• _What this task involves_
Please repeat the lines below exactly. Begin with the line containing "Assume that the p<sub>i</sub>’s" and go on through the line containing "This is the".

(Saved data entries)
= Beginning of Section =

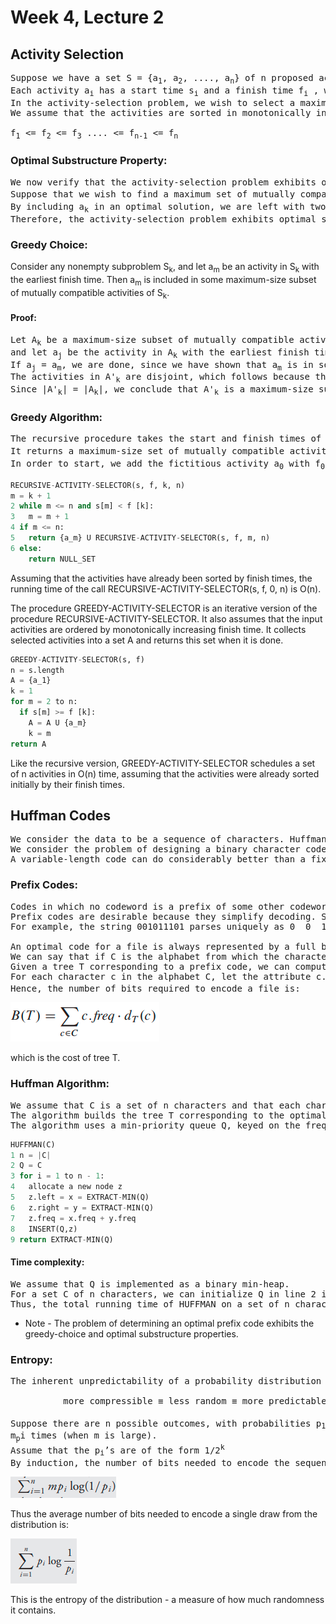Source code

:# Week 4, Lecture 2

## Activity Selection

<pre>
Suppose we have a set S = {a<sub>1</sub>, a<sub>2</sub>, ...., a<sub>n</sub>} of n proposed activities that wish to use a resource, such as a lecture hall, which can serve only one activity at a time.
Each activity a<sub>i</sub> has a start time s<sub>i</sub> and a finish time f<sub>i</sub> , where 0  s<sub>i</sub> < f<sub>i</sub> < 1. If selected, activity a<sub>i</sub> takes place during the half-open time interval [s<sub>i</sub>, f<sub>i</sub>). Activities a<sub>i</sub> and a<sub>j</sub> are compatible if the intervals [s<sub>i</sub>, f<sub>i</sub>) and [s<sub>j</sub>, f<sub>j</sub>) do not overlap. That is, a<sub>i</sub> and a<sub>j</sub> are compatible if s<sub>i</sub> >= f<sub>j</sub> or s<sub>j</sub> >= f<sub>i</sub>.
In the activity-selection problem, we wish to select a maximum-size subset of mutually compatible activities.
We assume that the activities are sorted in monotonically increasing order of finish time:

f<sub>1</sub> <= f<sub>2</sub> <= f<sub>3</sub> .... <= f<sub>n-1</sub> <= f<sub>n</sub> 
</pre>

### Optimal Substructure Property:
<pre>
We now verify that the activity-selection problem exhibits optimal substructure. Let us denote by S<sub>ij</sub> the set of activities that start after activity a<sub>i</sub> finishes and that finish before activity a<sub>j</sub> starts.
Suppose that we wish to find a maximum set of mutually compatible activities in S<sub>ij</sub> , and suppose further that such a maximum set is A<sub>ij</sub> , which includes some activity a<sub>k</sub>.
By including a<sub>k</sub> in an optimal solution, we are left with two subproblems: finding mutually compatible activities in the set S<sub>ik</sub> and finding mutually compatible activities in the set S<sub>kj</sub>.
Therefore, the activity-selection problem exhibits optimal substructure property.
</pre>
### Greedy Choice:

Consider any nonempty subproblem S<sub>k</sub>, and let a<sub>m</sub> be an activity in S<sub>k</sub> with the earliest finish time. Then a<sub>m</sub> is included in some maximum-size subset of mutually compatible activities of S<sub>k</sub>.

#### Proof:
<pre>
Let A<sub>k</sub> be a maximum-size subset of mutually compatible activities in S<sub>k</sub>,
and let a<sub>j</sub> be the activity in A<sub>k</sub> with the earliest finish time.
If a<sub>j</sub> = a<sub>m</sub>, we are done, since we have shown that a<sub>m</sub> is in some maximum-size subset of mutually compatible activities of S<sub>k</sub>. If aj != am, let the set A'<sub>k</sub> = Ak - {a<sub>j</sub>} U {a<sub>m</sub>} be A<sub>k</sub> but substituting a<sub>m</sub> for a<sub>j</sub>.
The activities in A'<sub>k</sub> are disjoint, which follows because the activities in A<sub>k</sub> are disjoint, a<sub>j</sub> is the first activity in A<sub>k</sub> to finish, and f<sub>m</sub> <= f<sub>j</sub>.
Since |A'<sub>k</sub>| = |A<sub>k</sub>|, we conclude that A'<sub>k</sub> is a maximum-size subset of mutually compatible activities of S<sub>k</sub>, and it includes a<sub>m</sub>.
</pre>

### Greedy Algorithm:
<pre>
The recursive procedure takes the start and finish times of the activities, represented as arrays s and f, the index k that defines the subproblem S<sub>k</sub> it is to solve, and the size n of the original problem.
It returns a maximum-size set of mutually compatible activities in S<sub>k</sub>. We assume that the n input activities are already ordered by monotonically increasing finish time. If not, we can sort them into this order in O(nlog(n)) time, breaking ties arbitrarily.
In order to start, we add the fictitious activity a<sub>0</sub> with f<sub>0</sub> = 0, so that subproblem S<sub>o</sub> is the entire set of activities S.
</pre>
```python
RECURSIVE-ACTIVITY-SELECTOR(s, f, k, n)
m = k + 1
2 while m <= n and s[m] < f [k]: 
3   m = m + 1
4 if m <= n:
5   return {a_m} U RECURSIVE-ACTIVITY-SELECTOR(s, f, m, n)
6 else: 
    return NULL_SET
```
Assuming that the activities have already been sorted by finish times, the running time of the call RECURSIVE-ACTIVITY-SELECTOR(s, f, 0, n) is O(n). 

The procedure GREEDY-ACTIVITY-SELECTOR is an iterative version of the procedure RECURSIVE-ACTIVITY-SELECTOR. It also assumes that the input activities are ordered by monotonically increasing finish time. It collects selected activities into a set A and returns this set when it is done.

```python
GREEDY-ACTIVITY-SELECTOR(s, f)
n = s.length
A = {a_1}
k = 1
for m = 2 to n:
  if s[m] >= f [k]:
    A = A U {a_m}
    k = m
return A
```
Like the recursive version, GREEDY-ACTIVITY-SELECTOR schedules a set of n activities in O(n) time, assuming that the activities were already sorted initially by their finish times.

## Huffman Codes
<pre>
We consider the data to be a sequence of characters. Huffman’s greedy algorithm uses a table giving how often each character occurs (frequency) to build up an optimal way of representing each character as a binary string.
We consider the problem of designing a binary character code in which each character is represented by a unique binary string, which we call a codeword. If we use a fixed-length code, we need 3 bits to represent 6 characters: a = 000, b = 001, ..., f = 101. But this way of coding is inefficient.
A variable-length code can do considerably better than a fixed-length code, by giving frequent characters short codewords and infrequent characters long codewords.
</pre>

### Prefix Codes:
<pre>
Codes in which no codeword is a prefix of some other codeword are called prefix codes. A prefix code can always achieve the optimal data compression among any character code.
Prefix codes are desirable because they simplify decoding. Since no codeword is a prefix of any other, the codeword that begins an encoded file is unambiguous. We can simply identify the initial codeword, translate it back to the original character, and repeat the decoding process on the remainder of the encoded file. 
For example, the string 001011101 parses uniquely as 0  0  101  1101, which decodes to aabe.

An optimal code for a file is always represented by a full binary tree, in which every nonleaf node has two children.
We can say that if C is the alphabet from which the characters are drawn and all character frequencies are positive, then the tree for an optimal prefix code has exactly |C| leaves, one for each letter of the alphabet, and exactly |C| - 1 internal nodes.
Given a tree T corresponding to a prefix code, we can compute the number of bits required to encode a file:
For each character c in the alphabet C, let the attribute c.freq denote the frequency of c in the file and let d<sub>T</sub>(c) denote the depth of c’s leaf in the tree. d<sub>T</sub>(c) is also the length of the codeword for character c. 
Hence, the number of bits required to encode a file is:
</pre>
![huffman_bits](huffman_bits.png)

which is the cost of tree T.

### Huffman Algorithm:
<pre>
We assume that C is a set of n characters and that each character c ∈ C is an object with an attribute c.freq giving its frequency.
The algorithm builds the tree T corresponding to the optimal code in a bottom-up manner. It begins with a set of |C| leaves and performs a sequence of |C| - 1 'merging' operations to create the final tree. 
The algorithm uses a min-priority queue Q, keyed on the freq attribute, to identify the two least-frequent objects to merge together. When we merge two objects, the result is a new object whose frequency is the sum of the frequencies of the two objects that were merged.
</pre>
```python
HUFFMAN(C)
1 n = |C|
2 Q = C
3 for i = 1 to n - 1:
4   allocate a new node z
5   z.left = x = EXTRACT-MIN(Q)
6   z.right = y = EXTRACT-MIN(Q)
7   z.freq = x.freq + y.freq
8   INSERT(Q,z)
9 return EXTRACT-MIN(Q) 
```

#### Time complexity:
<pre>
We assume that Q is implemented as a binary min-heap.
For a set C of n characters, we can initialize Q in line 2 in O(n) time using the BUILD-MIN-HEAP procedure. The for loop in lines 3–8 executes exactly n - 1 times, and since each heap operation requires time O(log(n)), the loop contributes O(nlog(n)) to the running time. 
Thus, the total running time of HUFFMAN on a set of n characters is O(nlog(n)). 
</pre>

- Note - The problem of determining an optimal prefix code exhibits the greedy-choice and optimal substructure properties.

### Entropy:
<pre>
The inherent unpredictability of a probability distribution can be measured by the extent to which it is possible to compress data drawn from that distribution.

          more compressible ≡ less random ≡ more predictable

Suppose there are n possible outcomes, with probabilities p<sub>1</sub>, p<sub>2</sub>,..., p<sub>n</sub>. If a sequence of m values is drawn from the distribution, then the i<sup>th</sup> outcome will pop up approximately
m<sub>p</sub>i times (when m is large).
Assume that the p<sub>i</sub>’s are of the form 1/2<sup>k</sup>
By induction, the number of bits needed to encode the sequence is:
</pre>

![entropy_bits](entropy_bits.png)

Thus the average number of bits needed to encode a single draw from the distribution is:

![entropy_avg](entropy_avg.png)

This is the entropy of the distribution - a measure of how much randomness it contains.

= End of Section =
= Beginning of Section =

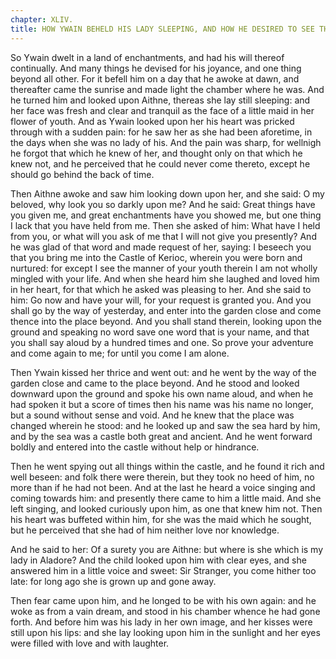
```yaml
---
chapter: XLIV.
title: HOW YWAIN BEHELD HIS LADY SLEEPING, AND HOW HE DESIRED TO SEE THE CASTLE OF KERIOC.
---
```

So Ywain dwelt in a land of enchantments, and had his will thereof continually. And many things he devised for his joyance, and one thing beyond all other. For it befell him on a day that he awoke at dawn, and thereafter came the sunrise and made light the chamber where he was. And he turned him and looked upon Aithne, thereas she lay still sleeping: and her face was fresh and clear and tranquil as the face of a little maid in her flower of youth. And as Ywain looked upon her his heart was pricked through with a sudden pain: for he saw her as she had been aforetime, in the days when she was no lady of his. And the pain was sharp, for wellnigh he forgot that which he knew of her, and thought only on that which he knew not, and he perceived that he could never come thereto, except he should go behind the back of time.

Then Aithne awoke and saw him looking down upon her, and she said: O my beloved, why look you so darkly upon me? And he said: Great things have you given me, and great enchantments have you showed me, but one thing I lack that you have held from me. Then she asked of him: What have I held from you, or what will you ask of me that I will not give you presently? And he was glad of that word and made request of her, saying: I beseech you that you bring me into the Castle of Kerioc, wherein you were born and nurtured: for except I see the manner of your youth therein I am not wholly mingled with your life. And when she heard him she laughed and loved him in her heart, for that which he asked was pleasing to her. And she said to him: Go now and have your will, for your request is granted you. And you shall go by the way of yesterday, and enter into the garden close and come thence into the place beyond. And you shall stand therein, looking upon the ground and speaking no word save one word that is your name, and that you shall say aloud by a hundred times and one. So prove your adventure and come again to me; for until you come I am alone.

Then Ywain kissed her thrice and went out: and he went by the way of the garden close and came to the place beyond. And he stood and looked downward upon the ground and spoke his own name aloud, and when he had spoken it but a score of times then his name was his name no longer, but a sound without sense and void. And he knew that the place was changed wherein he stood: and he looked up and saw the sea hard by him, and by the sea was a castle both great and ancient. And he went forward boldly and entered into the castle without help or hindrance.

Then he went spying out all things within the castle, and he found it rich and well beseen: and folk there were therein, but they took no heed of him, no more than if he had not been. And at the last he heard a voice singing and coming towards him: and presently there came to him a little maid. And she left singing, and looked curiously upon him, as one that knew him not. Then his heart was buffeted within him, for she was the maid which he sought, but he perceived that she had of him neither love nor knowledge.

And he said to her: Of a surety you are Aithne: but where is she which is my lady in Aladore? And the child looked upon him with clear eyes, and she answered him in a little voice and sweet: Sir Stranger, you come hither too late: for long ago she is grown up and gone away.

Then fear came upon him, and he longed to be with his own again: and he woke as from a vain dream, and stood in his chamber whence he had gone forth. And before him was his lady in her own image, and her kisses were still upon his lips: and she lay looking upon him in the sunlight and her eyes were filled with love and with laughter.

= End of Section =
= Beginning of Section =

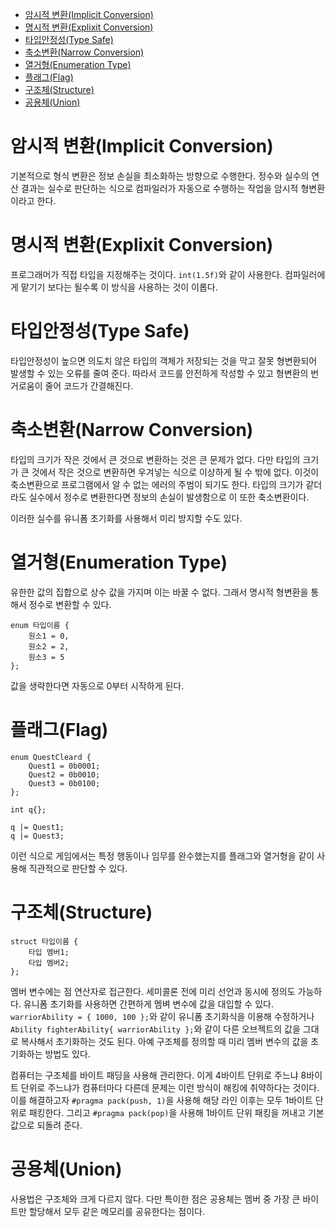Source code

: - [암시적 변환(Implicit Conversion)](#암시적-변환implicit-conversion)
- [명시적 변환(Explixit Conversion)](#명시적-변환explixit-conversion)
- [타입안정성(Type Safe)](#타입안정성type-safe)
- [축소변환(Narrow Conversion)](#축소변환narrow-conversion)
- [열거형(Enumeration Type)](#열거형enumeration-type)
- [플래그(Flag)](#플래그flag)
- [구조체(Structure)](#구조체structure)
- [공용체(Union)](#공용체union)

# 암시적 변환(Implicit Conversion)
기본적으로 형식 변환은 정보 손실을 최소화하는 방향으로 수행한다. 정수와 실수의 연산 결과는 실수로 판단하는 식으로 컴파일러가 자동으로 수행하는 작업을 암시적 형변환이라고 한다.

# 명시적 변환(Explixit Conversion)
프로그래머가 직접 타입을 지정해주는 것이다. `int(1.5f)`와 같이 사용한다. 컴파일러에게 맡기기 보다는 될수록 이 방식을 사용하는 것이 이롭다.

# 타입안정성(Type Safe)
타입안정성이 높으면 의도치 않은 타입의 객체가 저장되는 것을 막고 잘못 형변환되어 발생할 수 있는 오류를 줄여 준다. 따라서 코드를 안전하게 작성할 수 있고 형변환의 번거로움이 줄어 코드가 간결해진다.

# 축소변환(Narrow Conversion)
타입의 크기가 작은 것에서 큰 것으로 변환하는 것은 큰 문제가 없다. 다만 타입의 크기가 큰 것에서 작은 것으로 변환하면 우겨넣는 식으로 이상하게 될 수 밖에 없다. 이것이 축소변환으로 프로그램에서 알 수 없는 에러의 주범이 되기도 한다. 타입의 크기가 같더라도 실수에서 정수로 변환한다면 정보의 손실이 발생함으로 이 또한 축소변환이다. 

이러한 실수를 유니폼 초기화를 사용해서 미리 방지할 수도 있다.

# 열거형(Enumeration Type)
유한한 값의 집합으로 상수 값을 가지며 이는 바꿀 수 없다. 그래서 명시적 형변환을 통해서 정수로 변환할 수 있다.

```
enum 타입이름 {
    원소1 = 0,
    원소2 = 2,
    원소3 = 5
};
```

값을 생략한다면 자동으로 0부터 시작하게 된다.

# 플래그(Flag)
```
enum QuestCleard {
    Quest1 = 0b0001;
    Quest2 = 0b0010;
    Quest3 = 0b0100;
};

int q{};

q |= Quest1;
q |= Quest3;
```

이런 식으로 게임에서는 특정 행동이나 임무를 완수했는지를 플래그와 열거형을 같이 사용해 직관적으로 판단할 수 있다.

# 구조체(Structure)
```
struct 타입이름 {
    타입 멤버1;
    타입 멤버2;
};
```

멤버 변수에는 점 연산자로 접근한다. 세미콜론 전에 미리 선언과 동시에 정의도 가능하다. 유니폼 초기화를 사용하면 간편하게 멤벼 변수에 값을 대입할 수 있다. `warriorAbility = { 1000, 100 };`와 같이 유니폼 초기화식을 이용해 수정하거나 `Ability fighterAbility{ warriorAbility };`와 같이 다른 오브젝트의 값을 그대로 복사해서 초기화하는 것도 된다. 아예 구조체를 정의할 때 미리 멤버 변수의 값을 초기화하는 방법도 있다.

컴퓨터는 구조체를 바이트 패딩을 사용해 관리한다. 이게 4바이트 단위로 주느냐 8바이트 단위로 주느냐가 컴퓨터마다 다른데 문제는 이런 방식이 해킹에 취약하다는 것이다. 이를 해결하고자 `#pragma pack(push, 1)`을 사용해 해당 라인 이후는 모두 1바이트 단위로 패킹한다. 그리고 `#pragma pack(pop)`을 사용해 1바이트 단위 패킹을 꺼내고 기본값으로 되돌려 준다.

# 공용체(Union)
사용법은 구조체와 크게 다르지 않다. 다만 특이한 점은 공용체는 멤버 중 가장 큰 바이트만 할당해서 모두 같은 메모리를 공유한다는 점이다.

= End of Section =

• _Completed task_
Assume that the p<sub>i</sub>’s are of the form 1/2<sup>k</sup>
By induction, the number of bits needed to encode the sequence is:
</pre>

![entropy_bits](entropy_bits.png)

Thus the average number of bits needed to encode a single draw from the distribution is:

![entropy_avg](entropy_avg.png)

This is the entropy of the distribution - a measure of how much randomness it contains.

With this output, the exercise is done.